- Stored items
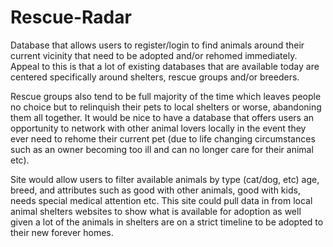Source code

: # Rescue-Radar
Database that allows users to register/login to find animals around their current vicinity that need to be adopted and/or rehomed immediately. Appeal to this is that a lot of existing databases that are available today are centered specifically around shelters, rescue groups and/or breeders.  

Rescue groups also tend to be full majority of the time which leaves people no choice but to relinquish their pets to local shelters or worse, abandoning them all together. It would be nice to have a database that offers users an opportunity to network with other animal lovers locally in the event they ever need to rehome their current pet (due to life changing circumstances such as an owner becoming too ill and can no longer care for their animal etc). 

Site would allow users to filter available animals by type (cat/dog, etc) age, breed, and attributes such as good with other animals, good with kids, needs special medical attention etc. This site could pull data in from local animal shelters websites to show what is available for adoption as well given a lot of the animals in shelters are on a strict timeline to be adopted to their new forever homes.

- The task
Every line above that holds the word "would" needs to be copied.

- Result for this exercise
Rescue groups also tend to be full majority of the time which leaves people no choice but to relinquish their pets to local shelters or worse, abandoning them all together. It would be nice to have a database that offers users an opportunity to network with other animal lovers locally in the event they ever need to rehome their current pet (due to life changing circumstances such as an owner becoming too ill and can no longer care for their animal etc). 
Site would allow users to filter available animals by type (cat/dog, etc) age, breed, and attributes such as good with other animals, good with kids, needs special medical attention etc. This site could pull data in from local animal shelters websites to show what is available for adoption as well given a lot of the animals in shelters are on a strict timeline to be adopted to their new forever homes.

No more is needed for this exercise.